The Supreme Court issued a ruling today that is a clear red alert about the potential for a later ruling that could overturn Roe v. Wade. From Slate.com:
On Monday, in a 5–4 ruling, the Supreme Court overturned a 40-year-old precedent for the simple reason that five conservative justices didn’t like it. The decision itself is unfortunate, allowing states to duck lawsuits filed against them in other states’ courts at the expense of wronged plaintiffs. But the most significant aspect of the ruling may be its cavalier treatment of precedent, which—as the dissenting justices noted in a not-so-veiled warning—signals how the majority seems to be laying the groundwork for the reversal of Roe v. Wade…
…Throwing 40 years of precedent out the window, [Justice Clarence] Thomas wrote that states have sovereign immunity from private lawsuits brought in courts of other states. Nevada courts thus have no authority to try the California board, a state agency, or impose penalties for its abuses. Hyatt is out of luck.
Thomas’ opinion is remarkable for two reasons. First, it fails to identify a specific provision in the Constitution to support this sweeping new grant of sovereign immunity. That’s because there is none.

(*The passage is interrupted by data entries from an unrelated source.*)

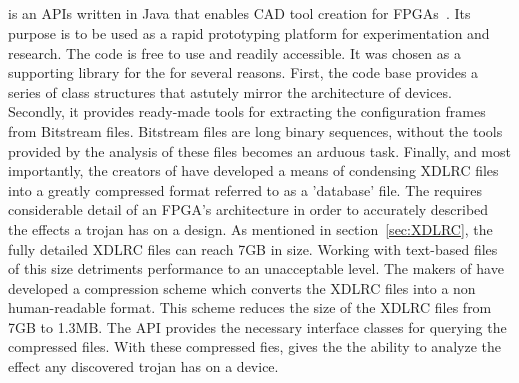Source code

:\subsection{\RapidSmith} \label{sec:rapidSmith}
\RapidSmith is an \acrfull{APIs} written in Java that enables \acrfull{CAD} tool creation for \Xilinx \acrshort{FPGA}s~\cite{rapidSmith}.
Its purpose is to be used as a rapid prototyping platform for experimentation and research.
The code is free to use and readily accessible.
It was chosen as a supporting library for the \NameNoPeriod for several reasons.
First, the code base provides a series of class structures that astutely mirror the architecture of \Xilinx devices.
Secondly, it provides ready-made tools for extracting the configuration frames from \gls{Bitstream} files. 
\gls{Bitstream} files are long binary sequences, without the tools provided by \RapidSmith the analysis of these files becomes an arduous task.
Finally, and most importantly, the creators of \RapidSmith have developed a means of condensing XDLRC files into a greatly compressed format referred to as a 'database' file.
The \NameNoPeriod requires considerable detail of an \acrshort{FPGA}'s architecture in order to accurately described the effects a trojan has on a design.
As mentioned in section~\ref{sec:XDLRC}, the fully detailed XDLRC files can reach 7GB in size.
Working with text-based files of this size detriments performance to an unacceptable level.
The makers of \RapidSmith have developed a compression scheme which converts the XDLRC files into a non human-readable format.
This scheme reduces the size of the XDLRC files from 7GB to 1.3MB. 
The \acrshort{API} provides the necessary interface classes for querying the compressed files.
With these compressed fies, \RapidSmith gives the \NameNoPeriod the ability to analyze the effect any discovered trojan has on a device.
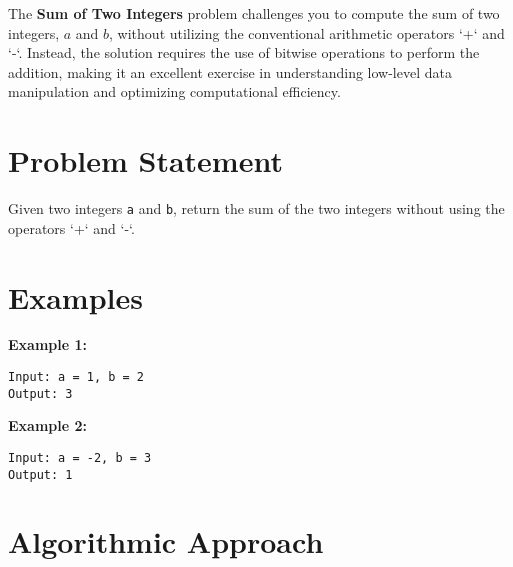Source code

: 
\label{problem:sum_of_two_integers}
    
The \textbf{Sum of Two Integers} problem challenges you to compute the sum of two integers, \(a\) and \(b\), without utilizing the conventional arithmetic operators `+` and `-`. Instead, the solution requires the use of bitwise operations to perform the addition, making it an excellent exercise in understanding low-level data manipulation and optimizing computational efficiency.

\section*{Problem Statement}

Given two integers \texttt{a} and \texttt{b}, return the sum of the two integers without using the operators `+` and `-`.

\section*{Examples}

\textbf{Example 1:}

\begin{verbatim}
Input: a = 1, b = 2
Output: 3
\end{verbatim}

\textbf{Example 2:}

\begin{verbatim}
Input: a = -2, b = 3
Output: 1
\end{verbatim}



\section*{Algorithmic Approach}

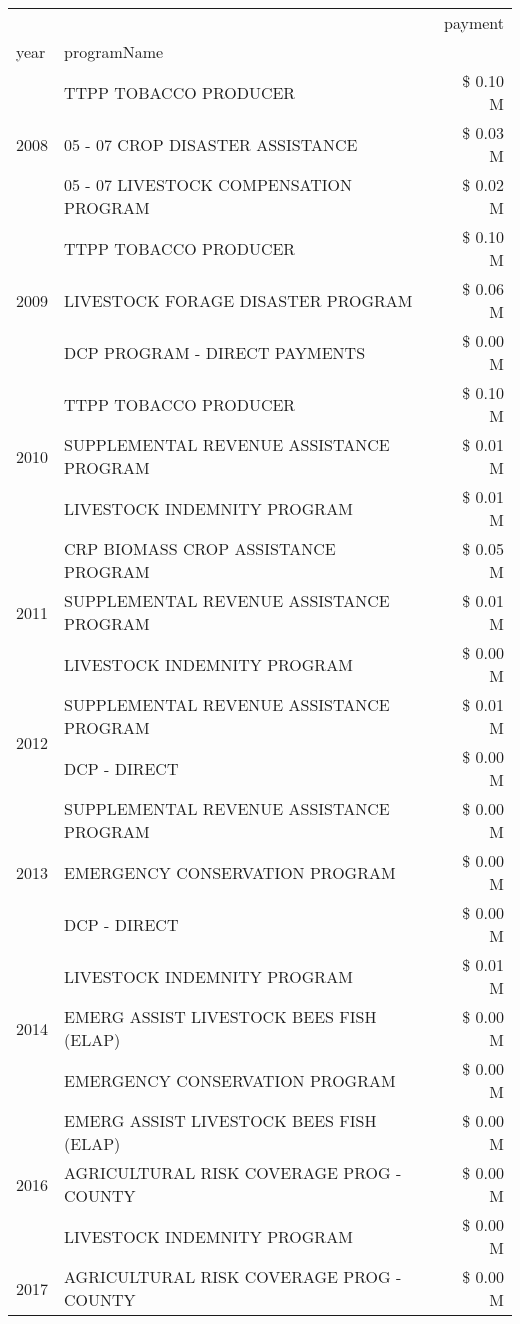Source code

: \begin{tabular}{llr}
\toprule
 &  & payment \\
year & programName &  \\
\midrule
\multirow[t]{3}{*}{2008} & TTPP TOBACCO PRODUCER & \$ 0.10 M \\
 & 05 - 07 CROP DISASTER ASSISTANCE & \$ 0.03 M \\
 & 05 - 07 LIVESTOCK COMPENSATION PROGRAM & \$ 0.02 M \\
\cline{1-3}
\multirow[t]{3}{*}{2009} & TTPP TOBACCO PRODUCER & \$ 0.10 M \\
 & LIVESTOCK FORAGE DISASTER  PROGRAM & \$ 0.06 M \\
 & DCP PROGRAM - DIRECT PAYMENTS & \$ 0.00 M \\
\cline{1-3}
\multirow[t]{3}{*}{2010} & TTPP TOBACCO PRODUCER & \$ 0.10 M \\
 & SUPPLEMENTAL REVENUE ASSISTANCE PROGRAM & \$ 0.01 M \\
 & LIVESTOCK INDEMNITY PROGRAM & \$ 0.01 M \\
\cline{1-3}
\multirow[t]{3}{*}{2011} & CRP BIOMASS CROP ASSISTANCE PROGRAM & \$ 0.05 M \\
 & SUPPLEMENTAL REVENUE ASSISTANCE PROGRAM & \$ 0.01 M \\
 & LIVESTOCK INDEMNITY PROGRAM & \$ 0.00 M \\
\cline{1-3}
\multirow[t]{2}{*}{2012} & SUPPLEMENTAL REVENUE ASSISTANCE PROGRAM & \$ 0.01 M \\
 & DCP - DIRECT & \$ 0.00 M \\
\cline{1-3}
\multirow[t]{3}{*}{2013} & SUPPLEMENTAL REVENUE ASSISTANCE PROGRAM & \$ 0.00 M \\
 & EMERGENCY CONSERVATION PROGRAM & \$ 0.00 M \\
 & DCP - DIRECT & \$ 0.00 M \\
\cline{1-3}
\multirow[t]{3}{*}{2014} & LIVESTOCK INDEMNITY PROGRAM & \$ 0.01 M \\
 & EMERG ASSIST LIVESTOCK BEES FISH (ELAP) & \$ 0.00 M \\
 & EMERGENCY CONSERVATION PROGRAM & \$ 0.00 M \\
\cline{1-3}
\multirow[t]{3}{*}{2016} & EMERG ASSIST LIVESTOCK BEES FISH (ELAP) & \$ 0.00 M \\
 & AGRICULTURAL RISK COVERAGE PROG - COUNTY & \$ 0.00 M \\
 & LIVESTOCK INDEMNITY PROGRAM & \$ 0.00 M \\
\cline{1-3}
\multirow[t]{2}{*}{2017} & AGRICULTURAL RISK COVERAGE PROG - COUNTY & \$ 0.00 M \\

\end{tabular}

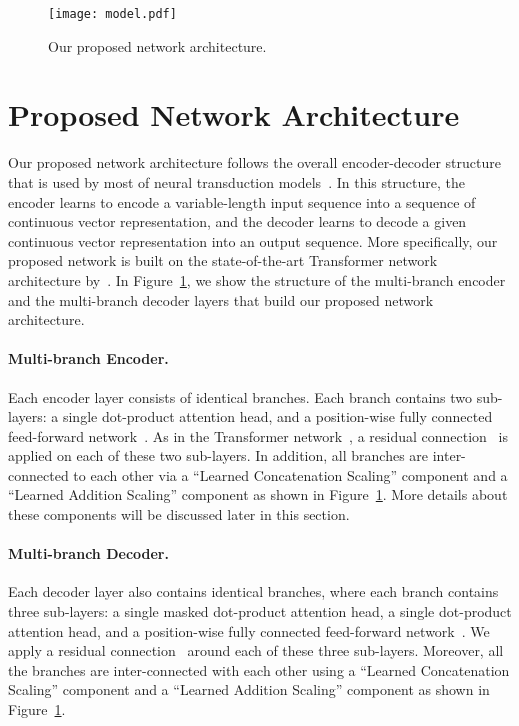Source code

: \documentclass{article} \usepackage{iclr2018_conference,times}
\begin{document}
\begin{figure}
\begin{center}
  \texttt{[image: model.pdf]}
\end{center}
\caption{Our proposed network architecture. \label{fig:model}}
\end{figure}

\section{Proposed Network Architecture}
\iffalse
Our proposed network architecture follows the overall encoder-decoder structure that is used by most of neural transduction models~\citet{cho2014learning,bahdanau2014neural,vaswani2017attention}. In this structure, the encoder learns to encode a variable-length input sequence into a sequence of continuous vector representation, and the decoder learns to decode a given continuous vector representation into an output sequence. More specifically, our proposed network is built on the state-of-the-art Transformer network architecture by~\citep{vaswani2017attention}. In Figure~\ref{fig:model}, we show the structure of the multi-branch encoder and the multi-branch decoder layers that build our proposed network architecture. 


\paragraph{Multi-branch Encoder.} Each encoder layer consists of  identical branches. Each branch contains two sub-layers: a single dot-product attention head, and a position-wise fully connected feed-forward network~\citet{vaswani2017attention}. As in the Transformer network~\citet{vaswani2017attention}, a residual connection~\citep{he2016deep} is applied on each of these two sub-layers.
In addition, all branches are inter-connected to each other via a ``Learned Concatenation Scaling'' component and a ``Learned Addition Scaling'' component as shown in Figure~\ref{fig:model}. More details about these components will be discussed later in this section.


\paragraph{Multi-branch Decoder.} Each decoder layer also contains  identical branches, where each branch contains three sub-layers: a single masked dot-product attention head, a single dot-product attention head, and a position-wise fully connected feed-forward network~\citet{vaswani2017attention}. We apply a residual connection~\citep{he2016deep} around each of these three sub-layers. Moreover, all the branches are inter-connected with each other using a ``Learned Concatenation Scaling'' component and a ``Learned Addition Scaling'' component as shown in Figure~\ref{fig:model}. 
\end{document}
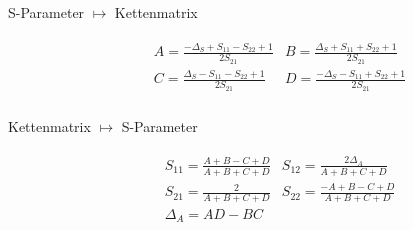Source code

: \begin{description}
\item[S-Parameter $\longmapsto$ Kettenmatrix]
\renewcommand{\arraystretch}{1.6}
\begin{align*}
\begin{array}{cc}
A = \frac{- \Delta_S + S_{11} - S_{22} + 1}{2 S_{21}} & B = \frac{\Delta_S + S_{11} + S_{22} + 1}{2 S_{21}} \\
C = \frac{\Delta_S - S_{11} - S_{22} + 1}{2 S_{21}} & D = \frac{- \Delta_S - S_{11} + S_{22} + 1}{2 S_{21}} \\
\end{array}
\end{align*}

\item[Kettenmatrix $\longmapsto$ S-Parameter]
\begin{align*}
\begin{array}{cc}
S_{11} = \frac{A+B-C+D}{A+B+C+D} & S_{12} = \frac{2\Delta_A}{A+B+C+D} \\
S_{21} = \frac{2}{A+B+C+D} & S_{22} = \frac{-A+B-C+D}{A+B+C+D} \\
\Delta_A = AD-BC &
\end{array}
\end{align*}
\renewcommand{\arraystretch}{1}


\end{description}
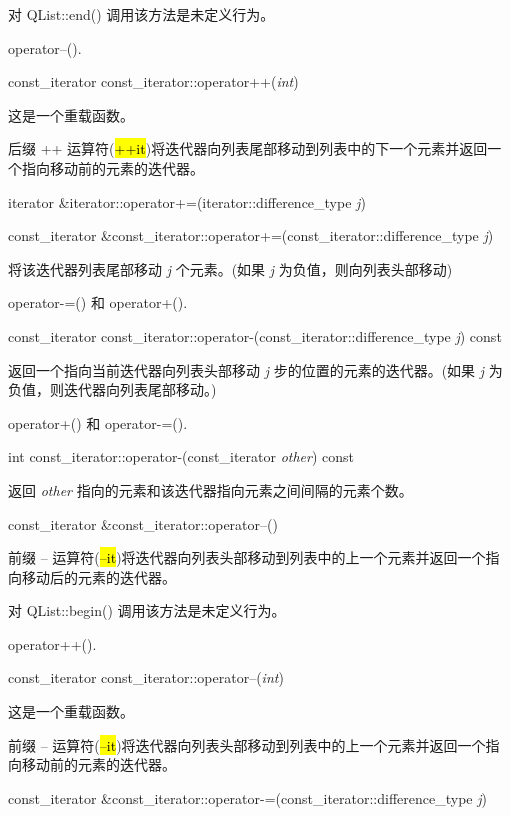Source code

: 对 QList::end() 调用该方法是未定义行为。

\begin{seeAlso}
operator--().
\end{seeAlso}

const\_iterator const\_iterator::operator++(\emph{int})

这是一个重载函数。

后缀 ++ 运算符(\hl{++it})将迭代器向列表尾部移动到列表中的下一个元素并返回一个指向移动前的元素的迭代器。

iterator \&iterator::operator+=(iterator::difference\_type \emph{j})

const\_iterator \&const\_iterator::operator+=(const\_iterator::difference\_type \emph{j})

将该迭代器列表尾部移动 \emph{j} 个元素。(如果 \emph{j} 为负值，则向列表头部移动)

\begin{seeAlso}
operator-=() 和 operator+().
\end{seeAlso}

const\_iterator const\_iterator::operator-(const\_iterator::difference\_type \emph{j}) const

返回一个指向当前迭代器向列表头部移动 \emph{j} 步的位置的元素的迭代器。(如果 \emph{j} 为负值，则迭代器向列表尾部移动。)

\begin{seeAlso}
operator+() 和 operator-=().
\end{seeAlso}

int const\_iterator::operator-(const\_iterator \emph{other}) const

返回 \emph{other} 指向的元素和该迭代器指向元素之间间隔的元素个数。

const\_iterator \&const\_iterator::operator--()

前缀 -- 运算符(\hl{--it})将迭代器向列表头部移动到列表中的上一个元素并返回一个指向移动后的元素的迭代器。

对 QList::begin() 调用该方法是未定义行为。


\begin{seeAlso}
operator++().
\end{seeAlso}


const\_iterator const\_iterator::operator--(\emph{int})

这是一个重载函数。

前缀 -- 运算符(\hl{--it})将迭代器向列表头部移动到列表中的上一个元素并返回一个指向移动前的元素的迭代器。

const\_iterator \&const\_iterator::operator-=(const\_iterator::difference\_type \emph{j})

This new rule may please supporters of states’ rights—but as Justice Sonia Sotomayor noted at oral arguments, the Framers “didn’t put it in the Constitution.”
As the Washington Post reports, Supreme Court Justice Stephen G. Breyer is pretty direct about his concerns about how this decision could affect other pending cases:
It is “dangerous to overrule a decision only because five members of a later court come to agree with earlier dissenters on a difficult legal question,” Breyer wrote, adding: “Today’s decision can only cause one to wonder which cases the court will overrule next.” [Pols emphasis]
As Mark Joseph Stern notes for Slate.com, now-Justice Mark Kavanaugh touted the importance of legal precedent during his confirmation hearings last year; on Monday, Kavanaugh demonstrated that his beliefs about “precedence” were little more than words.